Thursday, February 07, 2019


If the guys with brooms in the 10-minute opening segment of “STOMP,” now at the Sacramento Community Center, were to take a trip up north and apply their expertise to a 240,000-acre forest, they could wipe out all the debris on the floor in short order.

“STOMP” is a 90-minute, nonstop action-filled show where one learns that just about anything — from garbage cans to plastic bags, to matchboxes —  and even the kitchen sink — can be incorporated into a segment.

Nearing its 40th year, “STOMP” is a unique combination of percussion, movement and visual comedy, created in Brighton, U.K., in the summer of 1991, the result of a 10-year collaboration between its creators, Luke Cresswell and Steve McNicholas.

Its success has to have been a “gotcha” nod from all those pot-banging kids whose mothers told them to stop making all that noise.

The group first worked together in 1981 as members of the street band Pookiesnackenburger and the theater group Cliff Hanger. Together, these groups presented a series of street comedy musicals at the
Edinburgh fringe festival throughout the early ’80s.

After two albums, a U.K. TV series and extensive touring throughout Europe, Pookiesnackenburger also produced the highly acclaimed “Bins” commercial for Heineken lager. The piece was originally written and choreographed by Cresswell as part of the band’s stage show; it proved to be the starting point for the “STOMP” climactic garbage can dance. (It’s worth checking out “Heineken bin commercial” on YouTube!)

In 1991, Cresswell and McNicholas first created “STOMP,” previewing at London’s Bloomsbury Theater and premiering at the Assembly Rooms in Edinburgh, where it became the Guardian’s Critic’s Choice and won the Daily Express “Best of Fringe” award.

Between 1991 and 1994 the original cast played to capacity audiences around the world, from Hong Kong to Barcelona to Dublin to Sydney.

“STOMP” began its run at the Orpheum theater in New York in February of 1994 and quickly went on to win both an Obie and a Drama Desk award for “Most Unique Theater Experience.” By the summer of 1994, the first American cast was in place at the Orpheum, freeing the original cast for sellout tours of North America and Japan. The company made a special appearance at the Academy Awards in 1996, with an original piece involving live synchronization of classic film clips and onstage action, featuring 20 performers from all five nominated movies.

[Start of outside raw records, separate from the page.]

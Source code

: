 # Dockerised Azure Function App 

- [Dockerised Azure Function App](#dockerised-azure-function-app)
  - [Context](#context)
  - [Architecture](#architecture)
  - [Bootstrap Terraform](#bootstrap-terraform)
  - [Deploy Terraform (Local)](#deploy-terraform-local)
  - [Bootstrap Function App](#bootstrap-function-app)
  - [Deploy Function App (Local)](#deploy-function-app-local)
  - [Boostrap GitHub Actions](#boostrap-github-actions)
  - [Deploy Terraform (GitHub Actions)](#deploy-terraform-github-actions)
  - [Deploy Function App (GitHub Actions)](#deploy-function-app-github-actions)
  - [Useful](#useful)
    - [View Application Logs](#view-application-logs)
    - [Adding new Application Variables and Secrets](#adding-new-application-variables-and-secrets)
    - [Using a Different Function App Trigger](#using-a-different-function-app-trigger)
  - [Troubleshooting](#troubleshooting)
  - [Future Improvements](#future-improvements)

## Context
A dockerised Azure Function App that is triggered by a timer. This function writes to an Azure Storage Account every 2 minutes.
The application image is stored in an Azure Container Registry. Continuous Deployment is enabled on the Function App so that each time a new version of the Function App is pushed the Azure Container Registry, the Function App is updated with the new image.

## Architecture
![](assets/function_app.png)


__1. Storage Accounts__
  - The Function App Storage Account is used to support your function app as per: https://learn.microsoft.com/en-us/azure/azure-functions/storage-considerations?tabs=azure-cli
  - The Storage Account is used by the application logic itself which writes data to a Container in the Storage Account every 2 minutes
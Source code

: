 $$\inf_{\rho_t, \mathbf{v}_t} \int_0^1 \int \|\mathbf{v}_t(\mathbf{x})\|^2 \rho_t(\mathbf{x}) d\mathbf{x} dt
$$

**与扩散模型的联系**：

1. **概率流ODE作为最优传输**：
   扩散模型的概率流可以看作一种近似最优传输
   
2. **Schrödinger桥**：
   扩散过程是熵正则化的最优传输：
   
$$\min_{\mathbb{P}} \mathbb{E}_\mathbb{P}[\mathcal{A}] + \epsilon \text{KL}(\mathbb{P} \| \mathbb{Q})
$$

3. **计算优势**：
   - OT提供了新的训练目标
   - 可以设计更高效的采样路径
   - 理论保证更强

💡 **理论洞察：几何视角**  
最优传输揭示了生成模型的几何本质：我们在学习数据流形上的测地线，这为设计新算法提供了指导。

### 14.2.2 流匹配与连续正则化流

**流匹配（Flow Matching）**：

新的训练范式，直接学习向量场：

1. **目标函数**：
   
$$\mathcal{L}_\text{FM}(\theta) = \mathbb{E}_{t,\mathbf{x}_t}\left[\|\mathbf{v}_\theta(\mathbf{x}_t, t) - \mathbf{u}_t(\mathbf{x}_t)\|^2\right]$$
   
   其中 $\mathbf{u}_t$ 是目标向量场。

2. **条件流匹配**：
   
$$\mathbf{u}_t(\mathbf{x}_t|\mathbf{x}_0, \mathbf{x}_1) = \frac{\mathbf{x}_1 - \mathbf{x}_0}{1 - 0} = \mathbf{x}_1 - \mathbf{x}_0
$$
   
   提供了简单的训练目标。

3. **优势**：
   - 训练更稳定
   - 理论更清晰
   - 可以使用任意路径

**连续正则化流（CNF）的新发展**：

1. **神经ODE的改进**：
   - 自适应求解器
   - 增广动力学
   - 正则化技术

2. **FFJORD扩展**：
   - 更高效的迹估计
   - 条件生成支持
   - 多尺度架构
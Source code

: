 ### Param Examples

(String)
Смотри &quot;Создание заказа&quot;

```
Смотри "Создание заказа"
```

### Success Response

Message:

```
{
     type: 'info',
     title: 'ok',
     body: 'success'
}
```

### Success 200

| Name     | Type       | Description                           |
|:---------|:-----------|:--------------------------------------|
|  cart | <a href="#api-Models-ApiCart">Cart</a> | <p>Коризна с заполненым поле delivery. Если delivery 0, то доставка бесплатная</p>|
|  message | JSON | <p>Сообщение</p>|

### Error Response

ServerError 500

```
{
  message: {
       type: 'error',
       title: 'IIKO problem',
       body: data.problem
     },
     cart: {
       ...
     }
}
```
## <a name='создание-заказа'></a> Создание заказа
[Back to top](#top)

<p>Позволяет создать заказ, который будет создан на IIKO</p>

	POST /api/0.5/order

“STOMP” performed on the steps of the Lincoln Memorial in an after-midnight performance as part of President Clinton’s millennium celebration and later there was a Muppet-“STOMP” collaboration for

American television.

In 2006, the New York production passed its 5,000th performance, and in 2011 as it entered its 18th year at the Orpheum Theater, beating the previous winner at that theater, “Little Shop of Horrors.”
Most recently, 40 performers from 12 different countries appeared together in the closing ceremony of the London 2012 Olympic games.

The program lists 12 performers, men and women, in the cast: Kayla Cowart, Jonathon Elkins, Desmond Howard, Alexis Juliano, Guido Mandozzi, Artis Olds, Jeremy Price, Krystal Renée, Ivan Salazar, Cade Slattery, Steve Weiss and Joe White.

It is impossible to tell who is who, other than “the guy in the baggy pants who got the audience clapping, the girl with purple hair, the childish guy with the odd hat,” etc.

There is also no program credit for the multi-level set design, but on stage is a metal wall hung with all sorts of noisemakers, from hubcaps to highway signs to oversized plastic bins.

Steve McNicholas and Neil Tiplady are credited with lighting design, and the lights playing a huge role in the feel of the show. Some of the best numbers were lit from each side of the stage, casting large, eery shadows on the theater walls and giving it the effect of some ancient tribe dancing by the light of a fire in a cave somewhere.

Choreography for numbers with brooms, wooden sticks and a number of other things rivals the synchronization of the Rockettes.

There was audience involvement, too, as increasingly more complicated hand claps were demonstrated so the audience could respond — and respond they did.

Not surprising, there was an enthusiastic standing ovation as the group appeared on stage for one final encore.

“STOMP” was last here in 2008, so it is unlikely that it will return again soon. Take the opportunity to see it while you can.